When you trade at extremely high leverage you reduce the business of forex trading to gambling. You may want to still give it a go using the high leverage that is available but at least be aware that you are gambling using the forex markets to do so. It is better to learn what you are doing and to go for the long haul. Few if any businesses anywhere offer the kinds of returns available to skillful forex traders.

Avoiding Three Common Mistakes in Forex Trading

Forex trading may seem simple enough once you get the hang of it. Buy a currency at a low price and then wait a while and sell it at a higher price. This apparent simplicity is deceiving.


While forex trading may seem simple it actually is a demanding professional activity. To trade at a profit over long time periods demands a lot of knowledge, skill, and discipline.


No matter how simple forex trading may be as to the basic mechanics most forex traders make frequent mistakes that cost them money. The reason is that human emotions often get in the way of common sense and judgement. A successful forex trader often has to have the ability to make independent decisions and fade, go against, what the average trader is doing.


At critical times the profitable forex trader has to have the ability to not run with the crowd. He has to be able to step in and sell when it seems like the rest of the world is buying. And to buy when the market has sold off on a wave of selling. Not many people are able to do this as it is against human nature.


So before you get into the business of forex trading, be sure that you have enough information about the forex markets and that you have an understanding of economic and emotional forces that move the market. Above all have a good understanding of your own trading strengths and weaknesses and be able to constantly strive for improvement.


Here are some of the most common mistakes that novice forex traders often commit.


1. Over reacting to the news:


There will be too much news every day. From the television, the newspapers, the radio and the Internet. You will be flooded with news that is related to forex trading in some way. But remember that there is news and there is important news. You have got to know how to separate the facts from embellished background noise and important data from ordinary data releases. When important news does break you if you are inclined to trade it you must be able to react swiftly. Keep in mind that most important news is unexpected news. It is surprises that are major market movers.


This is very crucial in this field because currencies can be highly volatile. A simple news report that catches the market by surprise can trigger a large move. Following daily news stories and reports about currencies is something that forex traders should be careful about. What they should do though is to learn how to read forex charts and learn what are important support and resistance levels.
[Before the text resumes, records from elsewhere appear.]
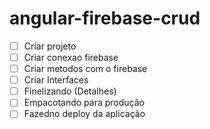 # angular-firebase-crud

- [ ] Criar projeto
- [ ] Criar conexao firebase
- [ ] Criar metodos com o firebase
- [ ] Criar Interfaces
- [ ] Finelizando (Detalhes)
- [ ] Empacotando para produção
- [ ] Fazedno deploy da aplicação

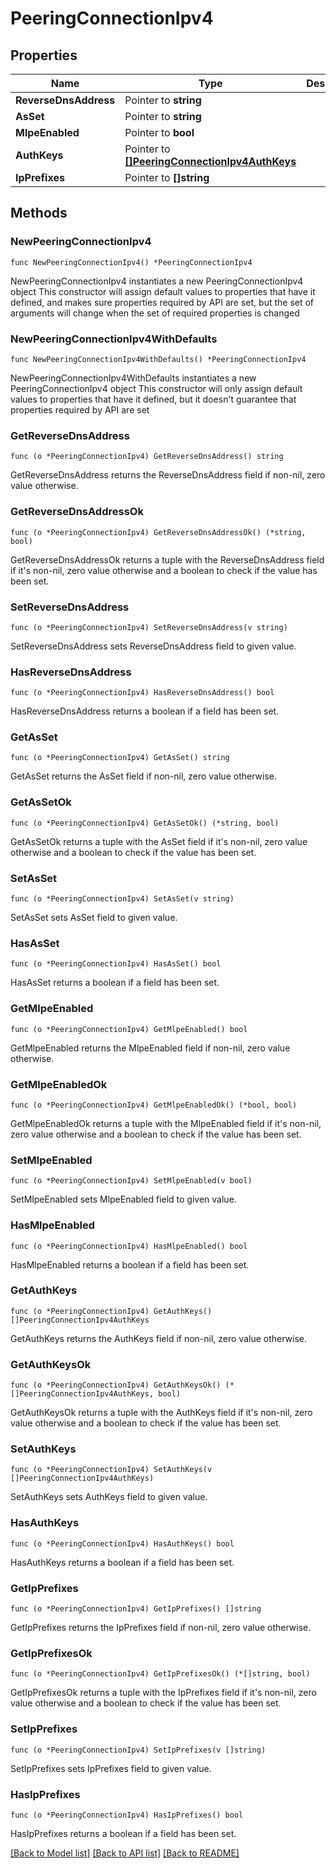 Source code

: # PeeringConnectionIpv4

## Properties

Name | Type | Description | Notes
------------ | ------------- | ------------- | -------------
**ReverseDnsAddress** | Pointer to **string** |  | [optional] 
**AsSet** | Pointer to **string** |  | [optional] 
**MlpeEnabled** | Pointer to **bool** |  | [optional] 
**AuthKeys** | Pointer to [**[]PeeringConnectionIpv4AuthKeys**](PeeringConnectionIpv4AuthKeys.md) |  | [optional] 
**IpPrefixes** | Pointer to **[]string** |  | [optional] 

## Methods

### NewPeeringConnectionIpv4

`func NewPeeringConnectionIpv4() *PeeringConnectionIpv4`

NewPeeringConnectionIpv4 instantiates a new PeeringConnectionIpv4 object
This constructor will assign default values to properties that have it defined,
and makes sure properties required by API are set, but the set of arguments
will change when the set of required properties is changed

### NewPeeringConnectionIpv4WithDefaults

`func NewPeeringConnectionIpv4WithDefaults() *PeeringConnectionIpv4`

NewPeeringConnectionIpv4WithDefaults instantiates a new PeeringConnectionIpv4 object
This constructor will only assign default values to properties that have it defined,
but it doesn't guarantee that properties required by API are set

### GetReverseDnsAddress

`func (o *PeeringConnectionIpv4) GetReverseDnsAddress() string`

GetReverseDnsAddress returns the ReverseDnsAddress field if non-nil, zero value otherwise.

### GetReverseDnsAddressOk

`func (o *PeeringConnectionIpv4) GetReverseDnsAddressOk() (*string, bool)`

GetReverseDnsAddressOk returns a tuple with the ReverseDnsAddress field if it's non-nil, zero value otherwise
and a boolean to check if the value has been set.

### SetReverseDnsAddress

`func (o *PeeringConnectionIpv4) SetReverseDnsAddress(v string)`

SetReverseDnsAddress sets ReverseDnsAddress field to given value.

### HasReverseDnsAddress

`func (o *PeeringConnectionIpv4) HasReverseDnsAddress() bool`

HasReverseDnsAddress returns a boolean if a field has been set.

### GetAsSet

`func (o *PeeringConnectionIpv4) GetAsSet() string`

GetAsSet returns the AsSet field if non-nil, zero value otherwise.

### GetAsSetOk

`func (o *PeeringConnectionIpv4) GetAsSetOk() (*string, bool)`

GetAsSetOk returns a tuple with the AsSet field if it's non-nil, zero value otherwise
and a boolean to check if the value has been set.

### SetAsSet

`func (o *PeeringConnectionIpv4) SetAsSet(v string)`

SetAsSet sets AsSet field to given value.

### HasAsSet

`func (o *PeeringConnectionIpv4) HasAsSet() bool`

HasAsSet returns a boolean if a field has been set.

### GetMlpeEnabled

`func (o *PeeringConnectionIpv4) GetMlpeEnabled() bool`

GetMlpeEnabled returns the MlpeEnabled field if non-nil, zero value otherwise.

### GetMlpeEnabledOk

`func (o *PeeringConnectionIpv4) GetMlpeEnabledOk() (*bool, bool)`

GetMlpeEnabledOk returns a tuple with the MlpeEnabled field if it's non-nil, zero value otherwise
and a boolean to check if the value has been set.

### SetMlpeEnabled

`func (o *PeeringConnectionIpv4) SetMlpeEnabled(v bool)`

SetMlpeEnabled sets MlpeEnabled field to given value.

### HasMlpeEnabled

`func (o *PeeringConnectionIpv4) HasMlpeEnabled() bool`

HasMlpeEnabled returns a boolean if a field has been set.

### GetAuthKeys

`func (o *PeeringConnectionIpv4) GetAuthKeys() []PeeringConnectionIpv4AuthKeys`

GetAuthKeys returns the AuthKeys field if non-nil, zero value otherwise.

### GetAuthKeysOk

`func (o *PeeringConnectionIpv4) GetAuthKeysOk() (*[]PeeringConnectionIpv4AuthKeys, bool)`

GetAuthKeysOk returns a tuple with the AuthKeys field if it's non-nil, zero value otherwise
and a boolean to check if the value has been set.

### SetAuthKeys

`func (o *PeeringConnectionIpv4) SetAuthKeys(v []PeeringConnectionIpv4AuthKeys)`

SetAuthKeys sets AuthKeys field to given value.

### HasAuthKeys

`func (o *PeeringConnectionIpv4) HasAuthKeys() bool`

HasAuthKeys returns a boolean if a field has been set.

### GetIpPrefixes

`func (o *PeeringConnectionIpv4) GetIpPrefixes() []string`

GetIpPrefixes returns the IpPrefixes field if non-nil, zero value otherwise.

### GetIpPrefixesOk

`func (o *PeeringConnectionIpv4) GetIpPrefixesOk() (*[]string, bool)`

GetIpPrefixesOk returns a tuple with the IpPrefixes field if it's non-nil, zero value otherwise
and a boolean to check if the value has been set.

### SetIpPrefixes

`func (o *PeeringConnectionIpv4) SetIpPrefixes(v []string)`

SetIpPrefixes sets IpPrefixes field to given value.

### HasIpPrefixes

`func (o *PeeringConnectionIpv4) HasIpPrefixes() bool`

HasIpPrefixes returns a boolean if a field has been set.


[[Back to Model list]](../README.md#documentation-for-models) [[Back to API list]](../README.md#documentation-for-api-endpoints) [[Back to README]](../README.md)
2. Getting involved in day trading:


Day trading involves the buying and selling of currencies within the same 24 hour day. This takes advantage of the numerous fluctuations of the currencies that happen within a day trading period. Do not do this unless you are a very disciplined skillful trader. For most traders day trading may provide small short term gains but in the long run it will cost you to miss major moves where the real money is made.


3. Entrusting someone with your money:


One of the very common mistakes that people do when forex trading is to entrust one person with your money and follow their advice. This may be good in some cases as having the right mentor in the business to teach you about the ins and outs can be helpful. However, putting your faith in one person and just following their advice like a robot with no thought or effort to learn the business for yourself is not the way to develop your own skills.


Forex trading offers the opportunity to make large amounts of money in a short period of time. But like most professional activities realizing that potential is not as easy as it may at first look. Avoiding common trader mistakes will help you to stay in the game while you develop your trading skills.